===== DATA TO USE

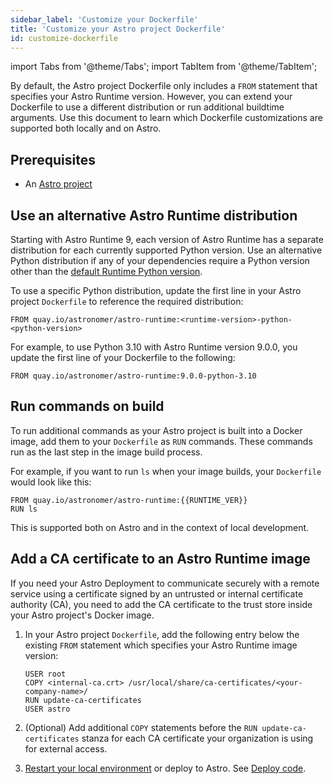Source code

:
 ```yaml
---
sidebar_label: 'Customize your Dockerfile'
title: 'Customize your Astro project Dockerfile'
id: customize-dockerfile
---
```


import Tabs from '@theme/Tabs';
import TabItem from '@theme/TabItem';



By default, the Astro project Dockerfile only includes a `FROM` statement that specifies your Astro Runtime version. However, you can extend your Dockerfile to use a different distribution or run additional buildtime arguments. Use this document to learn which Dockerfile customizations are supported both locally and on Astro.

## Prerequisites

- An [Astro project](develop-project.md#create-an-astro-project)

## Use an alternative Astro Runtime distribution

Starting with Astro Runtime 9, each version of Astro Runtime has a separate distribution for each currently supported Python version. Use an alternative Python distribution if any of your dependencies require a Python version other than the [default Runtime Python version](runtime-image-architecture.mdx#python-versioning).

To use a specific Python distribution, update the first line in your Astro project `Dockerfile` to reference the required distribution:

```text
FROM quay.io/astronomer/astro-runtime:<runtime-version>-python-<python-version>
```

For example, to use Python 3.10 with Astro Runtime version 9.0.0, you update the first line of your Dockerfile to the following:

```text
FROM quay.io/astronomer/astro-runtime:9.0.0-python-3.10
```

## Run commands on build

To run additional commands as your Astro project is built into a Docker image, add them to your `Dockerfile` as `RUN` commands. These commands run as the last step in the image build process.

For example, if you want to run `ls` when your image builds, your `Dockerfile` would look like this:

```
FROM quay.io/astronomer/astro-runtime:{{RUNTIME_VER}}
RUN ls
```

This is supported both on Astro and in the context of local development.

## Add a CA certificate to an Astro Runtime image

If you need your Astro Deployment to communicate securely with a remote service using a certificate signed by an untrusted or internal certificate authority (CA), you need to add the CA certificate to the trust store inside your Astro project's Docker image.

1. In your Astro project `Dockerfile`, add the following entry below the existing `FROM` statement which specifies your Astro Runtime image version:

    ```docker
    USER root
    COPY <internal-ca.crt> /usr/local/share/ca-certificates/<your-company-name>/
    RUN update-ca-certificates
    USER astro
    ```
    
2. (Optional) Add additional `COPY` statements before the `RUN update-ca-certificates` stanza for each CA certificate your organization is using for external access.

3. [Restart your local environment](cli/run-airflow-locally.md#restart-a-local-airflow-environment) or deploy to Astro. See [Deploy code](deploy-code.md).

==========

**WHAT IS BEING ASKED**
Filter the records above and return every line that holds the word "commands".

**TASK RESULT**
## Run commands on build
To run additional commands as your Astro project is built into a Docker image, add them to your `Dockerfile` as `RUN` commands. These commands run as the last step in the image build process.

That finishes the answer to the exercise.